- _Task objective_:
Pull out every line below that holds the word "difference".

Stored data entries
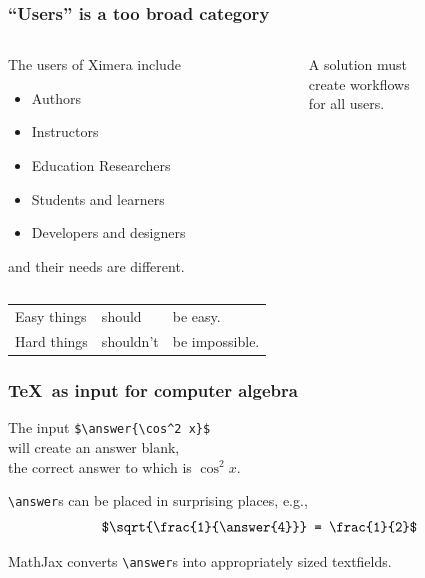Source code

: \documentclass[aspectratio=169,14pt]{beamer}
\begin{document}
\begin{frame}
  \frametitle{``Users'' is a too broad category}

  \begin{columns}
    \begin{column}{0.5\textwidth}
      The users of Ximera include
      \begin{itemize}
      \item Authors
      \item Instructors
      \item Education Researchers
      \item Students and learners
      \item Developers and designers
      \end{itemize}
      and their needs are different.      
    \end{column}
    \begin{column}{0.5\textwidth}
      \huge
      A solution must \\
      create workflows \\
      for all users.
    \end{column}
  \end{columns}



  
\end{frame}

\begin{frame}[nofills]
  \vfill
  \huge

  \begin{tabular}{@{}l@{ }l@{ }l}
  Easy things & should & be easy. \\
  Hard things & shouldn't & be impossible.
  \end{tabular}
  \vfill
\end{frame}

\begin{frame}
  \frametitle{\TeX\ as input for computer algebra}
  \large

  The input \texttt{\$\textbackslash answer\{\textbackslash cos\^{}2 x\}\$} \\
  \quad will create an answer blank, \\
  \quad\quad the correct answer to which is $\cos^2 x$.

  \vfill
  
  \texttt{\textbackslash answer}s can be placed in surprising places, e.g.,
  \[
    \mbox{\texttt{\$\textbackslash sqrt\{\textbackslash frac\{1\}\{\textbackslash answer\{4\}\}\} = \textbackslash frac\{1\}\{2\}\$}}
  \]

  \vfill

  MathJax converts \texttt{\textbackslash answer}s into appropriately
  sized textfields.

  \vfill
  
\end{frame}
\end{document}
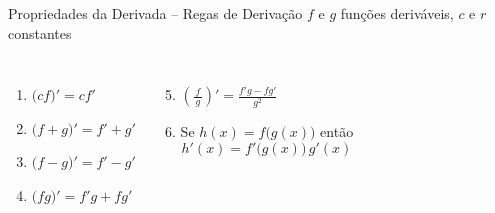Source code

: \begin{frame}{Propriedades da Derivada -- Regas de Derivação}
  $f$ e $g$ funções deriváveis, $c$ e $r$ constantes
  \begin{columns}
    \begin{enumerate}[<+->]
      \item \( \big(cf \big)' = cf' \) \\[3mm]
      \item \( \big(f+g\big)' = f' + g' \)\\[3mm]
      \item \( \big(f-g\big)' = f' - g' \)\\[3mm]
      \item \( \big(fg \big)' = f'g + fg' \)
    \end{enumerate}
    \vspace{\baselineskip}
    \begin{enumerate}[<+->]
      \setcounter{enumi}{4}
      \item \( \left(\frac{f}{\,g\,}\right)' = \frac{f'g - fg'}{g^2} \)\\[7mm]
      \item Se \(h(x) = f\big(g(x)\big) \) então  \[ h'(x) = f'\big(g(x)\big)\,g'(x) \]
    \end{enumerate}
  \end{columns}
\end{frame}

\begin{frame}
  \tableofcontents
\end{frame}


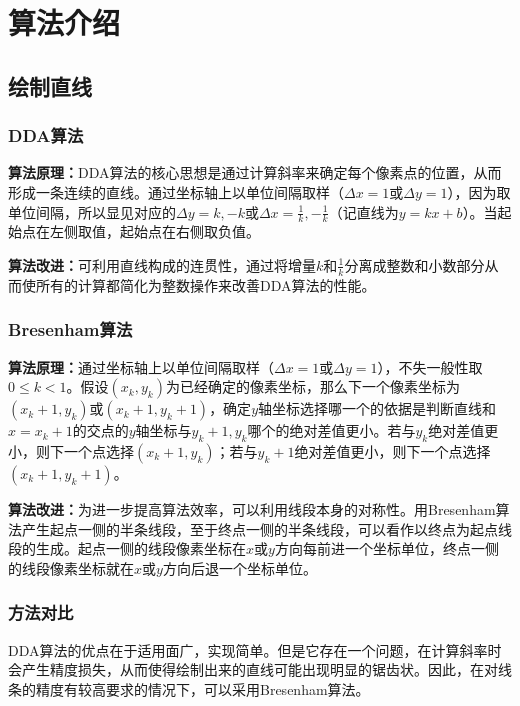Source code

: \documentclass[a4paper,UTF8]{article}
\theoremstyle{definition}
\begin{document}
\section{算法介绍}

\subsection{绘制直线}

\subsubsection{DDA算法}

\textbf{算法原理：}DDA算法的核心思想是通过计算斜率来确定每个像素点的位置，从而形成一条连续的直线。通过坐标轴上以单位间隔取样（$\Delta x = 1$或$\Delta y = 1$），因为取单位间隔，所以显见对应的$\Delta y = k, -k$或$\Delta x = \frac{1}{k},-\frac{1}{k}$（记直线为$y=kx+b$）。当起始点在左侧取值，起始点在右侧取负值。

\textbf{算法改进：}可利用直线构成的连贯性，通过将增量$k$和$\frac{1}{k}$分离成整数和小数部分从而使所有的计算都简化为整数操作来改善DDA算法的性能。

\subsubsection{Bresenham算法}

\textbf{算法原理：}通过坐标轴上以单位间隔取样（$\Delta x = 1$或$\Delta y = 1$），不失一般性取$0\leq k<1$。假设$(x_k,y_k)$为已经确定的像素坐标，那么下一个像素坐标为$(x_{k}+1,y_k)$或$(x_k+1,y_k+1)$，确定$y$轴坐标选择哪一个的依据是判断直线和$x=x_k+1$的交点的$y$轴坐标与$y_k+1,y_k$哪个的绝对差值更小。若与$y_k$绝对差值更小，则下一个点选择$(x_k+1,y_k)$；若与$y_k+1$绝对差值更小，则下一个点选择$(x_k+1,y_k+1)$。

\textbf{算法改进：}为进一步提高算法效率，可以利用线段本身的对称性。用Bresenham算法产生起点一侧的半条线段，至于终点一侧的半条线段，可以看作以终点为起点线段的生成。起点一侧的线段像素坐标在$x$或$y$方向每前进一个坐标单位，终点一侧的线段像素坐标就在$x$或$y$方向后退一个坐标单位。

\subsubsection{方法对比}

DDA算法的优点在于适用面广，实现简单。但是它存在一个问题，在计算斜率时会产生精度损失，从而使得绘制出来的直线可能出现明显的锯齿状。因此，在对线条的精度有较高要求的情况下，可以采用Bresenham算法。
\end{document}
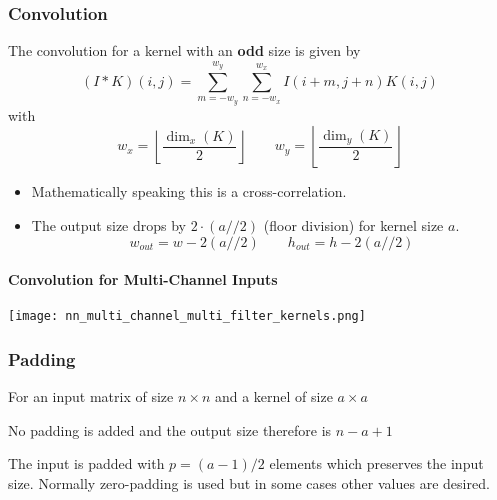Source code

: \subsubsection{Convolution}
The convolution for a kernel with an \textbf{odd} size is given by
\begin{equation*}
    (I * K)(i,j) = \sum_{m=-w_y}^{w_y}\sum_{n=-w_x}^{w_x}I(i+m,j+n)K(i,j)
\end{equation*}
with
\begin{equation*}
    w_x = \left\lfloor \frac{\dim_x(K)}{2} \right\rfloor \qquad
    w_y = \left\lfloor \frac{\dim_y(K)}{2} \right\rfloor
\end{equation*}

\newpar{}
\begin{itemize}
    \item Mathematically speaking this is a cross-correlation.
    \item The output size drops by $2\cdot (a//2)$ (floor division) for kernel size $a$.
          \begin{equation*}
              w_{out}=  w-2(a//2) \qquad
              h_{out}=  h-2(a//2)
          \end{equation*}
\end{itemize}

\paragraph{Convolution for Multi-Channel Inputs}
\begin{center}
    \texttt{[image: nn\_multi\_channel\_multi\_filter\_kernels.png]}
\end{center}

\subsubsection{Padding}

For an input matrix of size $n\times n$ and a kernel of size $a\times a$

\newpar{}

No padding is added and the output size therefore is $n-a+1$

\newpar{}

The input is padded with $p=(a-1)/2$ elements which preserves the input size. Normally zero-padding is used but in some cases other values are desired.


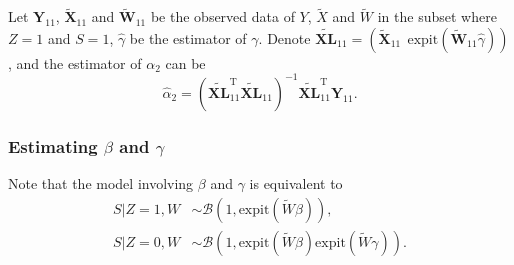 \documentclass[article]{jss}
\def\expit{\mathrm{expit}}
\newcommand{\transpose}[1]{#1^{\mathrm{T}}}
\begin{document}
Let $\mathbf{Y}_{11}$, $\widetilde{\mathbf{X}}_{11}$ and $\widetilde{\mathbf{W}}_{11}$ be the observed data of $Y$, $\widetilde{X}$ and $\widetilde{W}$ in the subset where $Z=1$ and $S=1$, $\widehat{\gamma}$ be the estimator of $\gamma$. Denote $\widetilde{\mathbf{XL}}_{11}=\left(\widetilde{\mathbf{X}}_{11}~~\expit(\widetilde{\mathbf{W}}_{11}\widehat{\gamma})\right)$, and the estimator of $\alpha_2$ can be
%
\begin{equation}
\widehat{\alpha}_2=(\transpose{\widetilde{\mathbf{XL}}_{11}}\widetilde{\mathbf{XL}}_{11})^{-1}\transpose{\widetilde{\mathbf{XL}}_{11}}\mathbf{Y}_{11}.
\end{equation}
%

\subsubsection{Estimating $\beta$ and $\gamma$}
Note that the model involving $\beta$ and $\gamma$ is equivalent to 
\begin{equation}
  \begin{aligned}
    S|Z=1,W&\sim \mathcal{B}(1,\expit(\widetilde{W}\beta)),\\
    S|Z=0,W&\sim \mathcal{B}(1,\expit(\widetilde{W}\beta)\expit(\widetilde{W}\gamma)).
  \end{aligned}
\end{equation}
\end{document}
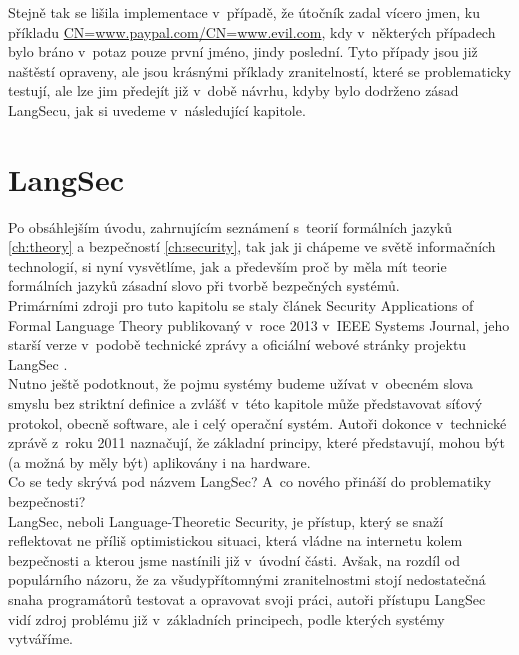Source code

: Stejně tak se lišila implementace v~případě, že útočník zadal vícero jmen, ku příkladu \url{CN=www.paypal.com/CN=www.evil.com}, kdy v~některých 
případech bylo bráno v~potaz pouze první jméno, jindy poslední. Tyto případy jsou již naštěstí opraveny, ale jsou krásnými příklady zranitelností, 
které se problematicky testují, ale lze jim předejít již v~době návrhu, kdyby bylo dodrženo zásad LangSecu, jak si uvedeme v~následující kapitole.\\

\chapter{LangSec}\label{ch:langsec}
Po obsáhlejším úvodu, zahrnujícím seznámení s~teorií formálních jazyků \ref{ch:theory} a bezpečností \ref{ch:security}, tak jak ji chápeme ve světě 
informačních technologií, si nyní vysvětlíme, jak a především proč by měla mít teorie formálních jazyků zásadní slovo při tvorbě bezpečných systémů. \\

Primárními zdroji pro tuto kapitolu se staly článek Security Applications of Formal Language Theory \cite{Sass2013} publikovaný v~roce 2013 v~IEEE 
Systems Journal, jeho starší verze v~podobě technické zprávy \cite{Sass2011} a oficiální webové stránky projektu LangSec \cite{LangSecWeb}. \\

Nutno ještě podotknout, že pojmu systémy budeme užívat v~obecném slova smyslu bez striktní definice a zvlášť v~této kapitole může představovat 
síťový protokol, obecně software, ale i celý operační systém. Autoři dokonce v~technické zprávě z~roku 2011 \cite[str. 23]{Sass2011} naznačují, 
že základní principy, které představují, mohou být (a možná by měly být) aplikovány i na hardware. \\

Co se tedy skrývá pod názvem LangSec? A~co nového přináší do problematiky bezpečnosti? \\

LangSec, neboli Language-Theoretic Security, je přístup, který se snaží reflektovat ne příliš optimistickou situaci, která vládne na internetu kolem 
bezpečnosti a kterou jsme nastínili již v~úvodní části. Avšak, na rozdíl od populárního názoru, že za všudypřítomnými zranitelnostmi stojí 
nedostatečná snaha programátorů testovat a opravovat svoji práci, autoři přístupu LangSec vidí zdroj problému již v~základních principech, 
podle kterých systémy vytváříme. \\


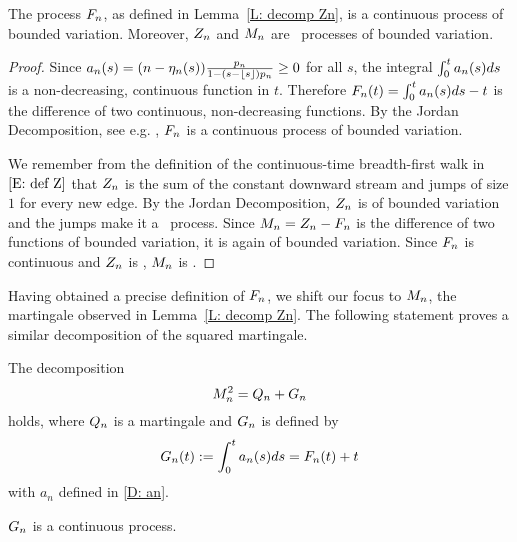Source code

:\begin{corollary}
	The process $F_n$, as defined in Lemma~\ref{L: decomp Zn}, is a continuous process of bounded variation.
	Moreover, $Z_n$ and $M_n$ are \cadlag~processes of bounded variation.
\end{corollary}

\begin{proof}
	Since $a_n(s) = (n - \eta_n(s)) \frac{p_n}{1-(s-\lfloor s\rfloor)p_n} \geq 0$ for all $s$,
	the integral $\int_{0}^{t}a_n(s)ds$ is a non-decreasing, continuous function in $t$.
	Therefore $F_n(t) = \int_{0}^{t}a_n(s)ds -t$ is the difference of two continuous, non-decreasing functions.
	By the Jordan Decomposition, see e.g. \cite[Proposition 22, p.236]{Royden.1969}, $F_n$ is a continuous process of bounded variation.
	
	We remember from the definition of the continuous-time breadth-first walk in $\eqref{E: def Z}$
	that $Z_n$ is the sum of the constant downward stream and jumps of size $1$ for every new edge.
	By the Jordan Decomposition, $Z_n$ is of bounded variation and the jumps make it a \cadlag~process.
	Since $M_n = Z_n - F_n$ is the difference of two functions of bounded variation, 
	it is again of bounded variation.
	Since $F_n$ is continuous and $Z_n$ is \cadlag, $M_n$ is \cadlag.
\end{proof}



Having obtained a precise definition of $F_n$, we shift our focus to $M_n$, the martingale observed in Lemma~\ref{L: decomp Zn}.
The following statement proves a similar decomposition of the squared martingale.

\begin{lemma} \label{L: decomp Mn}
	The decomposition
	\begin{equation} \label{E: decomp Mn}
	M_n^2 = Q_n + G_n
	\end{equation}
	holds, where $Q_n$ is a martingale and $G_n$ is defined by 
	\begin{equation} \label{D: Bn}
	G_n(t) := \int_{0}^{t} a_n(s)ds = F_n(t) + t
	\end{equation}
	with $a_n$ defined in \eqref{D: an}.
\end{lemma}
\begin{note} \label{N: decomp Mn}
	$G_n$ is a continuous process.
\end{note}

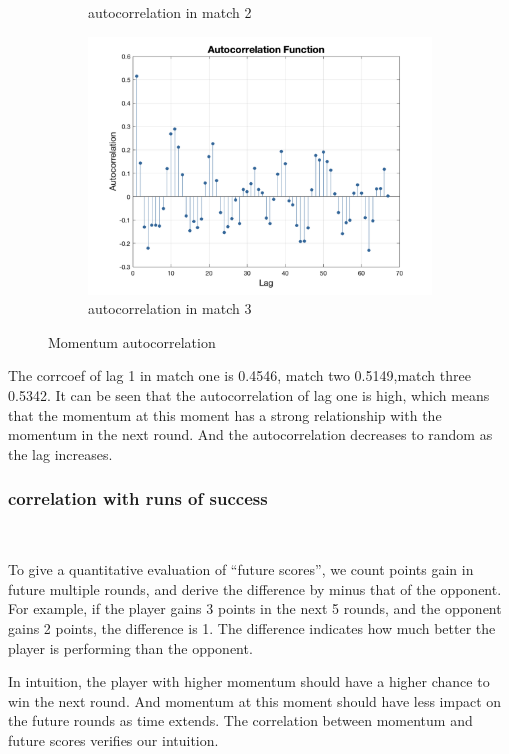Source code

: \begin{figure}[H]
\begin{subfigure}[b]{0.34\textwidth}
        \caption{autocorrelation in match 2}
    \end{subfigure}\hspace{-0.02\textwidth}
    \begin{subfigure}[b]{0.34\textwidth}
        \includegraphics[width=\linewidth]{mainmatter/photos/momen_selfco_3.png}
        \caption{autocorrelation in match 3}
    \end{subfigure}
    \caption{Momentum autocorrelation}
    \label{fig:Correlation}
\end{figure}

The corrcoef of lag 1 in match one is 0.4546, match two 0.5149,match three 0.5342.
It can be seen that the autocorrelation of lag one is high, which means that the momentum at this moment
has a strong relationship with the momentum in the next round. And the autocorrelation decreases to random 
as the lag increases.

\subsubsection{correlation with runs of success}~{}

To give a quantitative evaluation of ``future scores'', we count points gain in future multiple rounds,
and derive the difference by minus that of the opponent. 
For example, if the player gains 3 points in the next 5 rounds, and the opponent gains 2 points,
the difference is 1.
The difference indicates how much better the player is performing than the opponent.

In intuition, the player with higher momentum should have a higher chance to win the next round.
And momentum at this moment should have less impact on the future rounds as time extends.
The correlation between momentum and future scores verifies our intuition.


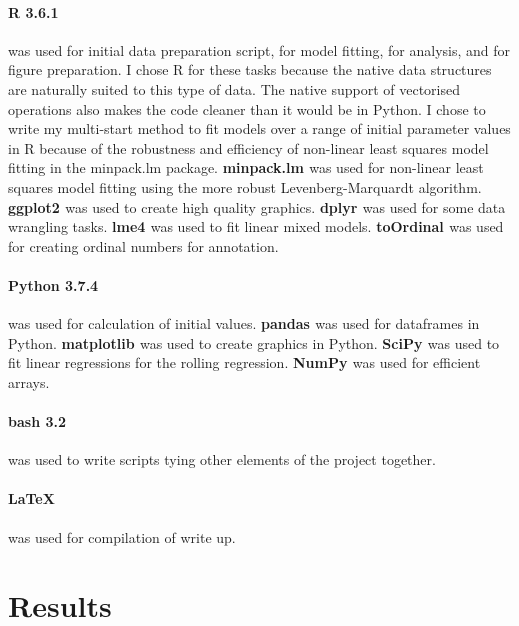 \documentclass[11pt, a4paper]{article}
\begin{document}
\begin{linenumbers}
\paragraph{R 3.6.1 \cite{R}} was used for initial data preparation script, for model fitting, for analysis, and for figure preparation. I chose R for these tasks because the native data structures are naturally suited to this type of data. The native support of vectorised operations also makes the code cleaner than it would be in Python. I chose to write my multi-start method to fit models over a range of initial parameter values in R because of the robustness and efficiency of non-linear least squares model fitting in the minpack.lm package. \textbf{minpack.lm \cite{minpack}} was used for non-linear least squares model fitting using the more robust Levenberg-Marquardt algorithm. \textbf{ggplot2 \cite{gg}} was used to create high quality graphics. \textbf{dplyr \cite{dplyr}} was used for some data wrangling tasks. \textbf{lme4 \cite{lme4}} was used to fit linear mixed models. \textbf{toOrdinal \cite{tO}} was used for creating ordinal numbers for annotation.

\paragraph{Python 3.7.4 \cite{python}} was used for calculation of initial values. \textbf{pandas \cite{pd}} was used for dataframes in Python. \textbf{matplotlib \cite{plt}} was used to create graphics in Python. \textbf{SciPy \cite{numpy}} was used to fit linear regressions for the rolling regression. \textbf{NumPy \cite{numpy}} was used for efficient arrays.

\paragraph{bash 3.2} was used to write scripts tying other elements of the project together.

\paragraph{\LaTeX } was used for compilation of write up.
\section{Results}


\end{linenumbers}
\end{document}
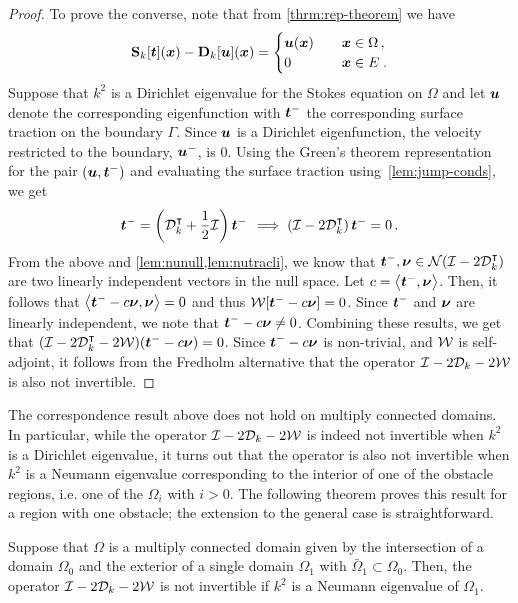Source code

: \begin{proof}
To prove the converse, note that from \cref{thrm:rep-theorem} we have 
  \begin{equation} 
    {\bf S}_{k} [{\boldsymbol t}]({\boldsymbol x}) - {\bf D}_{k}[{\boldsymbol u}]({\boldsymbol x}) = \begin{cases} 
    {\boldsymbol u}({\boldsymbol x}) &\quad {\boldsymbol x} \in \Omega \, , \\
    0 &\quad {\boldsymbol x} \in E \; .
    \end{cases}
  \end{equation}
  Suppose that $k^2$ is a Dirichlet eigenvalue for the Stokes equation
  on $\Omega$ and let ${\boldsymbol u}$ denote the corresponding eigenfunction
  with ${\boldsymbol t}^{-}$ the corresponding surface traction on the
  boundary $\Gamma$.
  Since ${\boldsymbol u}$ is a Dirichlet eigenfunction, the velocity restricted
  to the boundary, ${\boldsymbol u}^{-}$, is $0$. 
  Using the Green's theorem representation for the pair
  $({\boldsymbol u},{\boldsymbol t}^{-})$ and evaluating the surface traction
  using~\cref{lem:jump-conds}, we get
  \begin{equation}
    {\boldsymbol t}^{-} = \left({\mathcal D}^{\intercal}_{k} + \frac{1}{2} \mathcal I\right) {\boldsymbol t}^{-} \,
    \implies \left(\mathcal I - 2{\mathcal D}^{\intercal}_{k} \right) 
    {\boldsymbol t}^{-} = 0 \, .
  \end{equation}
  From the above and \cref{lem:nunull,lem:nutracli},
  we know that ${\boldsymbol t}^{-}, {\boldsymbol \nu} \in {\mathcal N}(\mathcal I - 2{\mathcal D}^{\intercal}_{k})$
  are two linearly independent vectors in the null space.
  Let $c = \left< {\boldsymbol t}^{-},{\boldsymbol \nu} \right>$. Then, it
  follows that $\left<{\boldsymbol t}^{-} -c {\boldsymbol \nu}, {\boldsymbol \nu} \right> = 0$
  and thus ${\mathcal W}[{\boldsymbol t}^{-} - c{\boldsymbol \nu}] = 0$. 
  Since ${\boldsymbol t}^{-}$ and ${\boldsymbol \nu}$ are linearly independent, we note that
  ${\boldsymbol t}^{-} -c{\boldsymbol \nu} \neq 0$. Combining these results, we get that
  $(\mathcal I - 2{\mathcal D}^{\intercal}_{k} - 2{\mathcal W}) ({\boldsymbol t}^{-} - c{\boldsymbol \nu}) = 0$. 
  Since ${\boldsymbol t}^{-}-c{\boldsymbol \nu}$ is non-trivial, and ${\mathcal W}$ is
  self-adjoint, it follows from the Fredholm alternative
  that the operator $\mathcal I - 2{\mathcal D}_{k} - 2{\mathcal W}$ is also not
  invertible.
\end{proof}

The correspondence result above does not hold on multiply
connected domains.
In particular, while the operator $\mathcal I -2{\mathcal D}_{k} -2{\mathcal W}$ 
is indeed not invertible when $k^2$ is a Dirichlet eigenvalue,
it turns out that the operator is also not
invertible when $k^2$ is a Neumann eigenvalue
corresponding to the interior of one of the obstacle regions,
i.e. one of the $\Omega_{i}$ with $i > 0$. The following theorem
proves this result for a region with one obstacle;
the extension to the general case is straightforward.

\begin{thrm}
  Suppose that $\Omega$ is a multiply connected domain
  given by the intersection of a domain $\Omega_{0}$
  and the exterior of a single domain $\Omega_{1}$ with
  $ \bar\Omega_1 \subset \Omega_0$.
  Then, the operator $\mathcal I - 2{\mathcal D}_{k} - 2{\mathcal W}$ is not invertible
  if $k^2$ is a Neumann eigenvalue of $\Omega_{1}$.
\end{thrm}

- _Your solution_:
	Therefore $F_n(t) = \int_{0}^{t}a_n(s)ds -t$ is the difference of two continuous, non-decreasing functions.
	Since $M_n = Z_n - F_n$ is the difference of two functions of bounded variation, 
and derive the difference by minus that of the opponent. 
the difference is 1.
The difference indicates how much better the player is performing than the opponent.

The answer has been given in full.